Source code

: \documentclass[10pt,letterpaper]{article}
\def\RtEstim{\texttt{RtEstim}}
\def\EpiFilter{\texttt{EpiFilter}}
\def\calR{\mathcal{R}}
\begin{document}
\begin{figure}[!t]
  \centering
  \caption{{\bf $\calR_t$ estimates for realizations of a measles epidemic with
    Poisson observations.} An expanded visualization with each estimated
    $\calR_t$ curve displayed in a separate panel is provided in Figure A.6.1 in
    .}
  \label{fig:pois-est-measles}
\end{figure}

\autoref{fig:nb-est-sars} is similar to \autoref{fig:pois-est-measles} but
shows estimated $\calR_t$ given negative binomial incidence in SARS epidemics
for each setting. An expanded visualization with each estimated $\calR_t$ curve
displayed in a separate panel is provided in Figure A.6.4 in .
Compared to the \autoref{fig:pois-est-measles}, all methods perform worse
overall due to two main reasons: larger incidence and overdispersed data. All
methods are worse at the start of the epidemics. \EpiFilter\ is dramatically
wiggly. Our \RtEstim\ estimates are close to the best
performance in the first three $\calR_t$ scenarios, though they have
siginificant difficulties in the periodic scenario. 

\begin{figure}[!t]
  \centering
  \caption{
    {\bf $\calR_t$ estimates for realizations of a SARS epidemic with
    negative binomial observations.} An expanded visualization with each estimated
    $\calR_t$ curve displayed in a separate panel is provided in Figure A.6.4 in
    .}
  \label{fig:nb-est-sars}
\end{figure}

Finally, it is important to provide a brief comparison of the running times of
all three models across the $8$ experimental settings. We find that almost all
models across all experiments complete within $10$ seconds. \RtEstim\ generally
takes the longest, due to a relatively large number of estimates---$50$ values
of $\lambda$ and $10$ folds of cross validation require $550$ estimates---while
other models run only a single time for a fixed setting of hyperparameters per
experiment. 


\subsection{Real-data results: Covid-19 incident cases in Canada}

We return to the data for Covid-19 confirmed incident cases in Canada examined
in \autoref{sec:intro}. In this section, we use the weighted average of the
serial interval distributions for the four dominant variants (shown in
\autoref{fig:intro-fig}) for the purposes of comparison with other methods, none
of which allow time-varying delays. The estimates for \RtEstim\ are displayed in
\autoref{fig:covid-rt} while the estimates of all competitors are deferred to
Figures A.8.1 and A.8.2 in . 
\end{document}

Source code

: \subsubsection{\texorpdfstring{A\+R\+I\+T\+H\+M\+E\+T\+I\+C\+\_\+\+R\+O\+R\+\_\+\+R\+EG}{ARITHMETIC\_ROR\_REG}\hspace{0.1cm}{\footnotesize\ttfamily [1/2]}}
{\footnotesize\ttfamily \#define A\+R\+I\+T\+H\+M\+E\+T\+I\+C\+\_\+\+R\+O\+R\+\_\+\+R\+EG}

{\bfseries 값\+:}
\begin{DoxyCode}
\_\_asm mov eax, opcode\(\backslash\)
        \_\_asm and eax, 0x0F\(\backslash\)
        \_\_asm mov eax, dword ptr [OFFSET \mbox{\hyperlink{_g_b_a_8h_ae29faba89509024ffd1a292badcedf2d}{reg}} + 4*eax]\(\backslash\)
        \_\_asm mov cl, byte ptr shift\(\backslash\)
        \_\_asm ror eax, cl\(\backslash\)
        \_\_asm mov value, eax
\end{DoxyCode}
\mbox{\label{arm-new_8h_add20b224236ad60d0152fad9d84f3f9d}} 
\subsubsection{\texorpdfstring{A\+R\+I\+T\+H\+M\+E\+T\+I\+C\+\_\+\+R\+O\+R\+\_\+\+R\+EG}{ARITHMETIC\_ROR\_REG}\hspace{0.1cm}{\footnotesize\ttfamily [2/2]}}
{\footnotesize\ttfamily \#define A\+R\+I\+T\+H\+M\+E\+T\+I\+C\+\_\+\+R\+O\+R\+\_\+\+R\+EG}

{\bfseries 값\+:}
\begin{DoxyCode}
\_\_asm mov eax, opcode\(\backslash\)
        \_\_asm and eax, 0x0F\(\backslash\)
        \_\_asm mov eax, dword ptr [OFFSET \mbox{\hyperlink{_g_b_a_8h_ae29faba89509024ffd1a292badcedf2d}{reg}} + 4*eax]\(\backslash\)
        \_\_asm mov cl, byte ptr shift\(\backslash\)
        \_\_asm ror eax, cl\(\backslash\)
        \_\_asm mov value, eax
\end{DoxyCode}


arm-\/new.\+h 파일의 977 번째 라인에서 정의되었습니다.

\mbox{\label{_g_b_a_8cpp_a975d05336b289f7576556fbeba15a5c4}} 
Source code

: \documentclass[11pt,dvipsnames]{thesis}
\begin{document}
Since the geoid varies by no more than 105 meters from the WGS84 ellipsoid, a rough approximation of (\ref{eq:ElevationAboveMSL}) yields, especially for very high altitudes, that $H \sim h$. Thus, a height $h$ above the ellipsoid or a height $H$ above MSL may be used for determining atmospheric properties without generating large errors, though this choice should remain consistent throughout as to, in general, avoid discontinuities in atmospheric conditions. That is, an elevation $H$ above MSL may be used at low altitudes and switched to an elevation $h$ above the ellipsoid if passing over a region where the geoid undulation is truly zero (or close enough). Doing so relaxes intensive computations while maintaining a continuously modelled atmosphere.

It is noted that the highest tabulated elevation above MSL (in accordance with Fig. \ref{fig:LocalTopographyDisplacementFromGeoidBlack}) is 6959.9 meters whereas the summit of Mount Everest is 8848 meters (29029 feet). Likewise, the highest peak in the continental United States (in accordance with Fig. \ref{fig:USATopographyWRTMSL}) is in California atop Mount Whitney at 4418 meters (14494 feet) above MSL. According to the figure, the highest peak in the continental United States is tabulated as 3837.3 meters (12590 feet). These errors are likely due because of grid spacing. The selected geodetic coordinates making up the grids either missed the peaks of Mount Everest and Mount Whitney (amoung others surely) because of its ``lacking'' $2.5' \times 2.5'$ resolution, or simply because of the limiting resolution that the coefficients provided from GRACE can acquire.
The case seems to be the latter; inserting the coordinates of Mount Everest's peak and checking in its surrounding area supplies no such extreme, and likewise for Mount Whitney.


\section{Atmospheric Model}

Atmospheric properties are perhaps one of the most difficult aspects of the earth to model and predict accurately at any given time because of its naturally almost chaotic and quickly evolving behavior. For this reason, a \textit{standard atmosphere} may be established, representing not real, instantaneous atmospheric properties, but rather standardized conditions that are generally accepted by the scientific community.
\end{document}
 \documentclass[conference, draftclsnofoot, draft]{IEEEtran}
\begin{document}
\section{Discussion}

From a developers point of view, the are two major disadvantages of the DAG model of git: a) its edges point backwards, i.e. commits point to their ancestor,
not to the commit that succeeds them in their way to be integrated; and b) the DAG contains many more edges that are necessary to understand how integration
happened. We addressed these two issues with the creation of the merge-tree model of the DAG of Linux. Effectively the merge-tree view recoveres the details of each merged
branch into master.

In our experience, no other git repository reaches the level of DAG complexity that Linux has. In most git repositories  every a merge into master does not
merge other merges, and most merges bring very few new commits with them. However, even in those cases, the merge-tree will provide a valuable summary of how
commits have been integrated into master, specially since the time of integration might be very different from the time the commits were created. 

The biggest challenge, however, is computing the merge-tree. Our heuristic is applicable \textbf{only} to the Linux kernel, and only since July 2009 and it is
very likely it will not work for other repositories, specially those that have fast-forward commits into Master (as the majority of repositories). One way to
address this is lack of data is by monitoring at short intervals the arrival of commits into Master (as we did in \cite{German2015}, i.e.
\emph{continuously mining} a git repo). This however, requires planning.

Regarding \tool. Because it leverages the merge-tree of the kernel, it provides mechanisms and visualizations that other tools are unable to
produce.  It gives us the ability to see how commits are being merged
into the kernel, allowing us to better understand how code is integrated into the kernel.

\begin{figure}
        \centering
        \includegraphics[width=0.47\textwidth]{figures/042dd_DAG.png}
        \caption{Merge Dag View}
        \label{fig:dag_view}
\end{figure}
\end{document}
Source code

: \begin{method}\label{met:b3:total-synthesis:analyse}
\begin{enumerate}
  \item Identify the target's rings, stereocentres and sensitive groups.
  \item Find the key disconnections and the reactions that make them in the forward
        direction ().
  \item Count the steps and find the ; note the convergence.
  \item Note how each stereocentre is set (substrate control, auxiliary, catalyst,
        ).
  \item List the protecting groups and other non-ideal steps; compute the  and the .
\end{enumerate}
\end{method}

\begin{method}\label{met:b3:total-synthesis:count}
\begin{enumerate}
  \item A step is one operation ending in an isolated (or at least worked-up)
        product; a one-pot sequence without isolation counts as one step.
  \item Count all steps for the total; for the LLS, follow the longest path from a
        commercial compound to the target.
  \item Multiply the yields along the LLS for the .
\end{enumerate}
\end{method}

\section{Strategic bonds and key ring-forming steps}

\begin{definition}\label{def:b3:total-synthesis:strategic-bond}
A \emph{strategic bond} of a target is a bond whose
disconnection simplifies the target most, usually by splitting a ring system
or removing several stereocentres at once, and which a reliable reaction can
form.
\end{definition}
★ ★ ★ ★ ★
> [Prompt]
Starting with the first line of the records, repeat every line up to and including the one containing "all three models", and nothing else.

> [Written response]
Source code

: \documentclass[10pt,letterpaper]{article}
\def\RtEstim{\texttt{RtEstim}}
\def\EpiFilter{\texttt{EpiFilter}}
\def\calR{\mathcal{R}}
\begin{document}
\begin{figure}[!t]
  \centering
  \caption{{\bf $\calR_t$ estimates for realizations of a measles epidemic with
    Poisson observations.} An expanded visualization with each estimated
    $\calR_t$ curve displayed in a separate panel is provided in Figure A.6.1 in
    .}
  \label{fig:pois-est-measles}
\end{figure}

\autoref{fig:nb-est-sars} is similar to \autoref{fig:pois-est-measles} but
shows estimated $\calR_t$ given negative binomial incidence in SARS epidemics
for each setting. An expanded visualization with each estimated $\calR_t$ curve
displayed in a separate panel is provided in Figure A.6.4 in .
Compared to the \autoref{fig:pois-est-measles}, all methods perform worse
overall due to two main reasons: larger incidence and overdispersed data. All
methods are worse at the start of the epidemics. \EpiFilter\ is dramatically
wiggly. Our \RtEstim\ estimates are close to the best
performance in the first three $\calR_t$ scenarios, though they have
siginificant difficulties in the periodic scenario. 

\begin{figure}[!t]
  \centering
  \caption{
    {\bf $\calR_t$ estimates for realizations of a SARS epidemic with
    negative binomial observations.} An expanded visualization with each estimated
    $\calR_t$ curve displayed in a separate panel is provided in Figure A.6.4 in
    .}
  \label{fig:nb-est-sars}
\end{figure}

Finally, it is important to provide a brief comparison of the running times of
all three models across the $8$ experimental settings. We find that almost all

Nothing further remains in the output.